Acoustic Recording Package deployment

 

An Acoustic Recording Package (ARP), designed by Dr. John Hildebrand's lab at Scripps Institute of Oceanography, La Jolla, California, was deployed at 66º 44.24′S, 69º 48.72′E on 8 February 2003. The instrument is designed to sit on the sea floor and passively record acoustic signals for a period of about one year. The instrument samples at 500 Hz, giving an effective bandwidth of 0.1-250 Hz. This frequency range is sufficient to record the low frequency sounds of blue and fin whales, potentially some sounds from humpback and minke whales, plus some of the lower frequencies of Antarctic seal calls. Additionally, ice noise and geophysical signals, such as earthquakes, may be recorded. The sample rate is not sufficient to record sounds from most toothed whales, such as sperm or killer whales.

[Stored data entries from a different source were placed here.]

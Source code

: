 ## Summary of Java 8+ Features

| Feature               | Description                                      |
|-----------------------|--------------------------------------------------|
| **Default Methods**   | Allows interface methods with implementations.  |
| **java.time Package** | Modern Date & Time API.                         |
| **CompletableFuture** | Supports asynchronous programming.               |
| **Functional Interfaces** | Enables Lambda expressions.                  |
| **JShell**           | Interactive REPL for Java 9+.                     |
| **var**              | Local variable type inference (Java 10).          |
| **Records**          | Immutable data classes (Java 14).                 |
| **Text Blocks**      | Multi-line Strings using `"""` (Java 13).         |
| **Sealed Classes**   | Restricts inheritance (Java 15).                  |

Data are sampled continuously for the duration of the deployment.  The instrument needs to be recovered in order to retrieve the data. These data will be the first long-term recording of underwater acoustic signals in the Australian Antarctic and should provide valuable information as to the seasonal presence/absence of calling whales and information on the characteristics of their calls.  Information from similar instruments placed off the Antarctic peninsula have already provided very novel and interesting information on the occurrence of blue and fin whales in that region. Those data will be compared to the data from the Mawson instrument and an instrument being deployed off the British Antarctic Survey ship to examine geographic differences in large whale occurrence in the Antarctic.